その服に縫い付けられる、羨望と嫉妬。『その優越感が溜まらない』という者も少なくないが、ヨシノはあまり気分がいいと思ったことはない。別に神童養成クラスを夢見たこともないし、いつの間にか『そういうことになっていた』という感覚に近いからだ。
だが、ここから『落ちる』ことは考えたくもない。毎年ごと数人づつ出る俗に『色落ち』と言われる神童養成クラスから脱落者は、徹底的に虐められる。教師も決して庇わない。だから寮を出て『一般生活者』になるしかない。

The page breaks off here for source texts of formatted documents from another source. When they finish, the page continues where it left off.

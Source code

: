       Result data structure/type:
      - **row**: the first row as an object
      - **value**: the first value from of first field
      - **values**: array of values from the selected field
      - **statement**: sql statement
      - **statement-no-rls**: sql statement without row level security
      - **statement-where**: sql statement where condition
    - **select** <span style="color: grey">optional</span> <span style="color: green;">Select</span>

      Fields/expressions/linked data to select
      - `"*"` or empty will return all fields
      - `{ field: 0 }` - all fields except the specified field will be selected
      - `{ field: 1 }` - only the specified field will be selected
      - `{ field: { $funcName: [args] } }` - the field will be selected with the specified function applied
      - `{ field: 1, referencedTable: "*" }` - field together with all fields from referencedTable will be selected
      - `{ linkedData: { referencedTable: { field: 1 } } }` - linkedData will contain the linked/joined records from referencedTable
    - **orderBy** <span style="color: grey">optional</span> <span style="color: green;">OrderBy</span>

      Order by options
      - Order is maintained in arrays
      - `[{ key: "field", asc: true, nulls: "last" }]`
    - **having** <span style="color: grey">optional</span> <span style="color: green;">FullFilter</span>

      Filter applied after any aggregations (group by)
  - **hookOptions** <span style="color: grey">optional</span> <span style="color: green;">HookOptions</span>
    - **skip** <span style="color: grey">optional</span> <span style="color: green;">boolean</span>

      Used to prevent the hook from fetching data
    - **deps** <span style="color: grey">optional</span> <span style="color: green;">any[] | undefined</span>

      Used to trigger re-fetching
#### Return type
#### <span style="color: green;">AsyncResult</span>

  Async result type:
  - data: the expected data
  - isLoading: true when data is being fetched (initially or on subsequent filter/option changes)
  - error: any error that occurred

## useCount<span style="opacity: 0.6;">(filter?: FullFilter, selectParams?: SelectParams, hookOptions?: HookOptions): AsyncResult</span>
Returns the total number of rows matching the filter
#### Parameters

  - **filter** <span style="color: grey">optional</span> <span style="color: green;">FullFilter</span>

この徹底した実力社会において、それは何と屈辱的なことか。世間とのギャップに耐えられず命を絶つ者も少なくないという。
追われる者の立場は常にストレスとの戦いなのだ。
やがて列が進み、自分の番になる。トレイを持ってお皿とフォーク、スプーンをとり、食材の並んだトレイへと向かう。
朝食はいつもバイキング形式だ。
最後にカプチーノをマグカップに入れて席につく。神童クラスの特権のひとつである眺望のよい『指定席』に。
「おはよう、ヨシノ」
ヨシノの前に一人の少女が腰掛け、トレイをテーブルに置いた。
同じ純白の制服。声楽科のマリーだ。これもやはり指定席。どうしても考えこみすぎるヨシノにとって、穏やかなマリーとの会話は心が休まるひととき。
「あ、ああ。おはよう、マリー」
「どうしたのヨシノ、疲れた顔をしているわ。寝不足なの?」
マリーが心配そうにヨシノの顔を覗き込むが。
「そうね。昨晩の課題がちょっと重かったから。少し引きずったかしら」
左手の指先で、トントンとテーブルを軽く叩く。
マリーはその様子を、じっと見つめていた。